Your Vercel AI SDK setup can pull live messages using `receive_messages` and render the payloads on screen before the connection closes. You don't have to make users wait for a full API response cycle; the raw data flows directly to the UI. Once the user interacts with the message, your AI client can immediately trigger `delete_message` to clear it from AWS. This makes your message queue feel like a live, interactive dashboard rather than a black box.

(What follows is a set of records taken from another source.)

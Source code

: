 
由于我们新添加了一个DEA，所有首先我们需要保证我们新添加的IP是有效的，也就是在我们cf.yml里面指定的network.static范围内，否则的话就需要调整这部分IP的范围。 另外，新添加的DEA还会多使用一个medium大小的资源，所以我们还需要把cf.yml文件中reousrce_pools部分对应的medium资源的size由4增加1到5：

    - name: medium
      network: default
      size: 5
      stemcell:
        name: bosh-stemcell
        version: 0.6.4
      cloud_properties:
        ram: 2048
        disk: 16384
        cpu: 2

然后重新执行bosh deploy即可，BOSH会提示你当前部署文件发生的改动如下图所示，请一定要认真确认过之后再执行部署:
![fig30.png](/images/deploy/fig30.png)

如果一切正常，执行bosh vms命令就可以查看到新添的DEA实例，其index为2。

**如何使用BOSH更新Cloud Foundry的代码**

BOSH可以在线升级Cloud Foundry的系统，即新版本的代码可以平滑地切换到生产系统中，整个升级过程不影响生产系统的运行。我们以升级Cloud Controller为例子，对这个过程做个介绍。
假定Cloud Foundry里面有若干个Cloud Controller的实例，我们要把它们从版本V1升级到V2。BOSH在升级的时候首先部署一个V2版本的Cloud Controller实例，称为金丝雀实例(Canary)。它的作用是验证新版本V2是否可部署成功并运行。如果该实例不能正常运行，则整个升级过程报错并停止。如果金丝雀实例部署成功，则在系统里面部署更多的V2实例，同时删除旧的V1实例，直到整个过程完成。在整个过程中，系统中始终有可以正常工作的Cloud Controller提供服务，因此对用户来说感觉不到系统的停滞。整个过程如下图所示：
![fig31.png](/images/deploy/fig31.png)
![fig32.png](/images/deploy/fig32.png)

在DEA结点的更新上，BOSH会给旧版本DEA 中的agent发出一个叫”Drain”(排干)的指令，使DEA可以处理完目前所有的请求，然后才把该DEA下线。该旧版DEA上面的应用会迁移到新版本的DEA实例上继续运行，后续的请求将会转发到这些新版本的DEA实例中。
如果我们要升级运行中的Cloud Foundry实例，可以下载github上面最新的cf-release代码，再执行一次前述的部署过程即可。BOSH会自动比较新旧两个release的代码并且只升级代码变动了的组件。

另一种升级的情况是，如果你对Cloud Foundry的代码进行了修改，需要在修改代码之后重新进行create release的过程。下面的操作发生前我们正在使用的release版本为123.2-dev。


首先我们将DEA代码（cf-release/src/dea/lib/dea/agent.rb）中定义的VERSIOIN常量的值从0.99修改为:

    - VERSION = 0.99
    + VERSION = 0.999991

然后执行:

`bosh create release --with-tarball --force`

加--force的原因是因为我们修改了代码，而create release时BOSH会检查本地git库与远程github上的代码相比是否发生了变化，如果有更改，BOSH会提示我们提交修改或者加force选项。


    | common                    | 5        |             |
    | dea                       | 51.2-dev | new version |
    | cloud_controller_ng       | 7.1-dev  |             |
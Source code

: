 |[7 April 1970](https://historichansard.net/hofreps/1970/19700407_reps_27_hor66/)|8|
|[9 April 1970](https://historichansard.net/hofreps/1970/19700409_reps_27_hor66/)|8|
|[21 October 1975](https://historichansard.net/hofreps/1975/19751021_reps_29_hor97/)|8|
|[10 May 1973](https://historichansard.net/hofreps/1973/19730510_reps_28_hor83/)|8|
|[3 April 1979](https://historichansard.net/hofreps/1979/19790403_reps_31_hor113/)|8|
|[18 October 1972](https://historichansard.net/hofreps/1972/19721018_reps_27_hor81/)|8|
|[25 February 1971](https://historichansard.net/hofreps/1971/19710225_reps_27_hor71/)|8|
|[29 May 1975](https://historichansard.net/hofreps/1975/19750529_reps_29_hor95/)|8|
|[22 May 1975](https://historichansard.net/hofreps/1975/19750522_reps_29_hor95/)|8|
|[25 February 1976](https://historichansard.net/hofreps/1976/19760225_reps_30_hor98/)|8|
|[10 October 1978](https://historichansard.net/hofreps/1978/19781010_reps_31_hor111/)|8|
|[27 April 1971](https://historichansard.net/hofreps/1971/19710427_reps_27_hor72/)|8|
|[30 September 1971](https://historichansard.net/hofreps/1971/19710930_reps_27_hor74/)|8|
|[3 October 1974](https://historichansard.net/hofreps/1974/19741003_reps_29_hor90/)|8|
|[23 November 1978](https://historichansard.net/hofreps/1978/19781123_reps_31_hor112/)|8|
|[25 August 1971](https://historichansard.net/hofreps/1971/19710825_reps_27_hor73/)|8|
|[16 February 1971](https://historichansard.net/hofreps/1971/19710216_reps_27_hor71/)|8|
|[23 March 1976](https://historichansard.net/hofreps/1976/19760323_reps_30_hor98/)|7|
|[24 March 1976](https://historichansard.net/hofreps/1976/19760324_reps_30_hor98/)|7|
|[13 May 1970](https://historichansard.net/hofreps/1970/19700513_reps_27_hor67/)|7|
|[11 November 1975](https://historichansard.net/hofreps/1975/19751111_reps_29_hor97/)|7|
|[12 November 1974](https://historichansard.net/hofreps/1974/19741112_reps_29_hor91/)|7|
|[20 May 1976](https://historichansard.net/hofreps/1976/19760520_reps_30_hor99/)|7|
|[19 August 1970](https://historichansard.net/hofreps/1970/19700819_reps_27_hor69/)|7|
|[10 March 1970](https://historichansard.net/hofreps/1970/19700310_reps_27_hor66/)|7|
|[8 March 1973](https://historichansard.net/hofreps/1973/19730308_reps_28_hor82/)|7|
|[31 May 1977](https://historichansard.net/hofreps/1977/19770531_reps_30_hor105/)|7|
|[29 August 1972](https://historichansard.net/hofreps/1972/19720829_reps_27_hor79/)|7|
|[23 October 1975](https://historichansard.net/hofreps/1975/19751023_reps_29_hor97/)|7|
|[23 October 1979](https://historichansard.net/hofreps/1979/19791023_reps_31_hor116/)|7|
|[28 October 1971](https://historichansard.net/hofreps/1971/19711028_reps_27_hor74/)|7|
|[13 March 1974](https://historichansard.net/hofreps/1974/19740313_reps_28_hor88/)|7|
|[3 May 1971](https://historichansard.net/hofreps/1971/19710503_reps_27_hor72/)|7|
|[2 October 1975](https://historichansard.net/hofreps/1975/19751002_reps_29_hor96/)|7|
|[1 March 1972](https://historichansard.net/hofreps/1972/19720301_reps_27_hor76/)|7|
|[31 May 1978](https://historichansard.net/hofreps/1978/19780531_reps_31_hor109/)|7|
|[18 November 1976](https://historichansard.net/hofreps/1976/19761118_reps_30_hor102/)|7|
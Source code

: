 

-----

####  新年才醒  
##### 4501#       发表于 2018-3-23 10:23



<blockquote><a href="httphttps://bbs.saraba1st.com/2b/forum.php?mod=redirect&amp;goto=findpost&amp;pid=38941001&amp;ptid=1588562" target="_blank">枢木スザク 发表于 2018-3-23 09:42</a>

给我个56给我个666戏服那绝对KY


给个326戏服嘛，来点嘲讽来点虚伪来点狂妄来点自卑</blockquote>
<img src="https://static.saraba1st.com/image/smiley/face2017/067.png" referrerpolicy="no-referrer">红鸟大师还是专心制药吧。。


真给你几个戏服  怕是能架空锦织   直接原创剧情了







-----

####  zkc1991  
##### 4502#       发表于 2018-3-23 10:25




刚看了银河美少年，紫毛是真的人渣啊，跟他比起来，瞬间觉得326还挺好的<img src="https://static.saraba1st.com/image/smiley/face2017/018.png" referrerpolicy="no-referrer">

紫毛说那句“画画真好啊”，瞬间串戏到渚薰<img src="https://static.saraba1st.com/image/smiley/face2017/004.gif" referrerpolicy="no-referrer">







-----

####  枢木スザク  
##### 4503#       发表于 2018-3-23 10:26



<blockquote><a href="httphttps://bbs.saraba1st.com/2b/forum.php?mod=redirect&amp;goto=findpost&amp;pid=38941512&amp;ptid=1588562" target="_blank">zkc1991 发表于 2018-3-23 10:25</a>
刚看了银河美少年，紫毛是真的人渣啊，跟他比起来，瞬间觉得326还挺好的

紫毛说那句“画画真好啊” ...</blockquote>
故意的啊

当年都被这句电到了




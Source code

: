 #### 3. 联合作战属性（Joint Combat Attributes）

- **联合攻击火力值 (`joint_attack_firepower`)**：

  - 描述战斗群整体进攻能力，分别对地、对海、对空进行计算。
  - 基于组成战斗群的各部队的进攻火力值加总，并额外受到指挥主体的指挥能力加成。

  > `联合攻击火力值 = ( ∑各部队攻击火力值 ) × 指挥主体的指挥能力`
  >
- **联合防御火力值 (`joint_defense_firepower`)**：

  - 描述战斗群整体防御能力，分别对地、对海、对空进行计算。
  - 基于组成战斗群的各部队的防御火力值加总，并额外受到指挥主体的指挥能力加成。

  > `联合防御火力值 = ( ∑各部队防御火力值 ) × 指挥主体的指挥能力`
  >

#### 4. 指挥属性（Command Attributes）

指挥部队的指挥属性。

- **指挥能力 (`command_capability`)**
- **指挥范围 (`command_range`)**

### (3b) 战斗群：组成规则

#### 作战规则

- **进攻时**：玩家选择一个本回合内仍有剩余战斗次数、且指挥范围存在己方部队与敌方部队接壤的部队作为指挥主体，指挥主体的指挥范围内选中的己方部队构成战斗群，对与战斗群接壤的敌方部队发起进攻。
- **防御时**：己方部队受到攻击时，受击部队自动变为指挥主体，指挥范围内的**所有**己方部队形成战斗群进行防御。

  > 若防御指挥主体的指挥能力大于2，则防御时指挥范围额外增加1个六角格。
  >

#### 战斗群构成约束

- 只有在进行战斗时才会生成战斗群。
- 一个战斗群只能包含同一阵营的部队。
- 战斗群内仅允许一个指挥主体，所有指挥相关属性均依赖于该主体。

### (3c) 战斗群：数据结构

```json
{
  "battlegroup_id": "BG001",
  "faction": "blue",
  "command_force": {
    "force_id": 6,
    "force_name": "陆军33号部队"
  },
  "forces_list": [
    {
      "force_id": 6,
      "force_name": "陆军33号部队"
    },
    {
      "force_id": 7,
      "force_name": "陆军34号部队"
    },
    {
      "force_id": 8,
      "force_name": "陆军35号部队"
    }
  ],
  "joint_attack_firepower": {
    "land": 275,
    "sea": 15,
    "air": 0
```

Run queue operations on the Edge with this MCP Server

Because this MCP Server runs in a lightweight sandbox, you can call `send_message` directly from Vercel Edge Functions without bloated AWS SDK dependencies. Your Next.js app stays fast because the agent handles the heavy lifting. The Vercel AI SDK coordinates the token exchange and connects to the endpoint. You write simple text prompts, and the agent translates them into structured SQS payloads without manual JSON schema mapping.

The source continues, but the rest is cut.